AVAILABLE RECORDS section start

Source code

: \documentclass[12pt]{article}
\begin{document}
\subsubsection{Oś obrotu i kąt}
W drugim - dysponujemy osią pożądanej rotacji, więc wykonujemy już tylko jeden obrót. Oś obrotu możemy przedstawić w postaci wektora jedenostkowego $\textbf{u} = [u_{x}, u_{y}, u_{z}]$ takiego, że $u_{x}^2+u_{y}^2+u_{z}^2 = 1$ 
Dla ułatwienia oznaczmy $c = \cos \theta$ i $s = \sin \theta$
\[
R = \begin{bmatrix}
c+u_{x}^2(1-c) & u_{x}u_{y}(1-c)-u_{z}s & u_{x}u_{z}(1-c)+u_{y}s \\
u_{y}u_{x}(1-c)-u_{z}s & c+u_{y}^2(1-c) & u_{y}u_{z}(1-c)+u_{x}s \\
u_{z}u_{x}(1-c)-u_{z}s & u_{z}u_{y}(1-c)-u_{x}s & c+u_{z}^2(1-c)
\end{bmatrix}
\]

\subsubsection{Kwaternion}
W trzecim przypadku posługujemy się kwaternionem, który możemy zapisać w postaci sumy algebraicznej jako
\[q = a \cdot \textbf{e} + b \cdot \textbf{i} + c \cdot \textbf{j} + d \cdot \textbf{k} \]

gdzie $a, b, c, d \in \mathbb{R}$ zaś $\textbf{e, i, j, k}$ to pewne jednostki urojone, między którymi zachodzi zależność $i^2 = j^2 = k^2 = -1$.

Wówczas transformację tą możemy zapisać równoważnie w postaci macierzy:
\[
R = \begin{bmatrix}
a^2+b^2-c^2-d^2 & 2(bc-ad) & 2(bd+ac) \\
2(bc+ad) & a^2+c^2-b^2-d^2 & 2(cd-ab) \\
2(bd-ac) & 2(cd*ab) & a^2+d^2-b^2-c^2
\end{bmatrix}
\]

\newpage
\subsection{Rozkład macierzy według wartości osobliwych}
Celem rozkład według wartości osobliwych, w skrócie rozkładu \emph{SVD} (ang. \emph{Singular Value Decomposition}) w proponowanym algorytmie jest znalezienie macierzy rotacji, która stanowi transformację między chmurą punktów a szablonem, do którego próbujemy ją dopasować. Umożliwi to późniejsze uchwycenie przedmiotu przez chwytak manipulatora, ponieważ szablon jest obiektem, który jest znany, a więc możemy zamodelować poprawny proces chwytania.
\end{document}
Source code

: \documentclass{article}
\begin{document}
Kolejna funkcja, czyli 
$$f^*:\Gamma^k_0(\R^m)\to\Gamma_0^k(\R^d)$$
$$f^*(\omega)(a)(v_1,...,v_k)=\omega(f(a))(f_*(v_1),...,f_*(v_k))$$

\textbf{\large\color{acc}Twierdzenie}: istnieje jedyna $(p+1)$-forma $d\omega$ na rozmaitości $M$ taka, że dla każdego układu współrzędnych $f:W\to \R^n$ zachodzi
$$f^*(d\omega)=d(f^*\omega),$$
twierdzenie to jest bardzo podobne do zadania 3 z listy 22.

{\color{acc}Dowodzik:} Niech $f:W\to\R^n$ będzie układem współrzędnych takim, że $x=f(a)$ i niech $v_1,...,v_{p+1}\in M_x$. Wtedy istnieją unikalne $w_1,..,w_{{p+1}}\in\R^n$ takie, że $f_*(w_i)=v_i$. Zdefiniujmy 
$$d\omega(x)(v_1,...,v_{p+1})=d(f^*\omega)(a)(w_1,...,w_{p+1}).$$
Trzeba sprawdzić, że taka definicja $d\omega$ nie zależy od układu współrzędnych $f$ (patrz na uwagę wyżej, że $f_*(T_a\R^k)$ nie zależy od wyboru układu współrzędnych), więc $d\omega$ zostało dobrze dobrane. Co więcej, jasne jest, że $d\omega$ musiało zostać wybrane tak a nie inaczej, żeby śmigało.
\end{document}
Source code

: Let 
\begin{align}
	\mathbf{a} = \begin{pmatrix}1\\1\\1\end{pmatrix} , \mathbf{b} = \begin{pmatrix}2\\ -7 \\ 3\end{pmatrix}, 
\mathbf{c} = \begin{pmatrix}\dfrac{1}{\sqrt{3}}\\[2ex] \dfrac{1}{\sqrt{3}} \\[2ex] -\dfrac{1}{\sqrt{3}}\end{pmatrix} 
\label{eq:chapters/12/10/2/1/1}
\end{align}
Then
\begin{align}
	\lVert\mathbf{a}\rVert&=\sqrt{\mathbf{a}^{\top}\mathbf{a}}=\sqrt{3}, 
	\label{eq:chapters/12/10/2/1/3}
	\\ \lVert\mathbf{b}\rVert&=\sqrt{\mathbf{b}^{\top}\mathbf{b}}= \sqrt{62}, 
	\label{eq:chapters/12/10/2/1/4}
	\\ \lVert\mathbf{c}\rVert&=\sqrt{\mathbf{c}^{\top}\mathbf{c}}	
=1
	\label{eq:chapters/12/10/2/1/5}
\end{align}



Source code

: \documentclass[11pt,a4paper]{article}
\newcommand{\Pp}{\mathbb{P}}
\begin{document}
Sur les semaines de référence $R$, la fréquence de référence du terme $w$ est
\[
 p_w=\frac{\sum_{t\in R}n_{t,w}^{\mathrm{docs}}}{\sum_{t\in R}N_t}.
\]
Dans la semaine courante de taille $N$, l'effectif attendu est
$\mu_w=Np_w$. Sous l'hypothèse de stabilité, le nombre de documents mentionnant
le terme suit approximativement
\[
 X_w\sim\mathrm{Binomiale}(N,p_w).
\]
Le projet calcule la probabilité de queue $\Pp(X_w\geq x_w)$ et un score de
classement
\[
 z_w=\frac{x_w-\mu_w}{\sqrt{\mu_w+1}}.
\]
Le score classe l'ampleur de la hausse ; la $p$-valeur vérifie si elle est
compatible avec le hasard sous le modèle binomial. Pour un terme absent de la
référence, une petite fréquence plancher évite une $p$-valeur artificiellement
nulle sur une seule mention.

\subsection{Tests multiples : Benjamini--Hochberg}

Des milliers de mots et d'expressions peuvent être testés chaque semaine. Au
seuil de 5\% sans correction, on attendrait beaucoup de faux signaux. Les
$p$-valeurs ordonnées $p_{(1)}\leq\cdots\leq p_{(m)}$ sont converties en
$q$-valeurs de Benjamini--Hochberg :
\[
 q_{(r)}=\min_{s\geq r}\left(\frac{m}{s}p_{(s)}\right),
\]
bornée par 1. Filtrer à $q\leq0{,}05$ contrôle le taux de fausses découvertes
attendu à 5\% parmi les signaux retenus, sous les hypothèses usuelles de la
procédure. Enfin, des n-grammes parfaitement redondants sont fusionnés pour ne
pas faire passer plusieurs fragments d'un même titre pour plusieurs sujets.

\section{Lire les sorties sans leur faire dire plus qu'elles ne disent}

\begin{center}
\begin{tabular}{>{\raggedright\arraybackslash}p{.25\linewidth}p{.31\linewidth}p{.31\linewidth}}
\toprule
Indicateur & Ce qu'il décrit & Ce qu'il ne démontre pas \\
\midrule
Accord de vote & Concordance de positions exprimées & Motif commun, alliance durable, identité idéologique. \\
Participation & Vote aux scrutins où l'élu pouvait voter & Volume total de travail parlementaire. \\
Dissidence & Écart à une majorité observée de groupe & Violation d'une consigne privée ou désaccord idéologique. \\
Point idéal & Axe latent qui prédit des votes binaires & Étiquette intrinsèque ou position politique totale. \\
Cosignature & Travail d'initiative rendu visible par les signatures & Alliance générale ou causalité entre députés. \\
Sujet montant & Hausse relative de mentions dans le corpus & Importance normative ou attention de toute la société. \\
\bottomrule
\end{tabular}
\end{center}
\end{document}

AVAILABLE RECORDS section end

EXERCISE DESCRIPTION:
After locating the line that contains "macierzy według wartości", please copy exactly every line from the start of the records through it, and nothing else.

RESPONSE TO THIS EXERCISE:
Source code

: \documentclass[12pt]{article}
\begin{document}
\subsubsection{Oś obrotu i kąt}
W drugim - dysponujemy osią pożądanej rotacji, więc wykonujemy już tylko jeden obrót. Oś obrotu możemy przedstawić w postaci wektora jedenostkowego $\textbf{u} = [u_{x}, u_{y}, u_{z}]$ takiego, że $u_{x}^2+u_{y}^2+u_{z}^2 = 1$ 
Dla ułatwienia oznaczmy $c = \cos \theta$ i $s = \sin \theta$
\[
R = \begin{bmatrix}
c+u_{x}^2(1-c) & u_{x}u_{y}(1-c)-u_{z}s & u_{x}u_{z}(1-c)+u_{y}s \\
u_{y}u_{x}(1-c)-u_{z}s & c+u_{y}^2(1-c) & u_{y}u_{z}(1-c)+u_{x}s \\
u_{z}u_{x}(1-c)-u_{z}s & u_{z}u_{y}(1-c)-u_{x}s & c+u_{z}^2(1-c)
\end{bmatrix}
\]

\subsubsection{Kwaternion}
W trzecim przypadku posługujemy się kwaternionem, który możemy zapisać w postaci sumy algebraicznej jako
\[q = a \cdot \textbf{e} + b \cdot \textbf{i} + c \cdot \textbf{j} + d \cdot \textbf{k} \]

gdzie $a, b, c, d \in \mathbb{R}$ zaś $\textbf{e, i, j, k}$ to pewne jednostki urojone, między którymi zachodzi zależność $i^2 = j^2 = k^2 = -1$.

Wówczas transformację tą możemy zapisać równoważnie w postaci macierzy:
\[
R = \begin{bmatrix}
a^2+b^2-c^2-d^2 & 2(bc-ad) & 2(bd+ac) \\
2(bc+ad) & a^2+c^2-b^2-d^2 & 2(cd-ab) \\
2(bd-ac) & 2(cd*ab) & a^2+d^2-b^2-c^2
\end{bmatrix}
\]

\newpage
\subsection{Rozkład macierzy według wartości osobliwych}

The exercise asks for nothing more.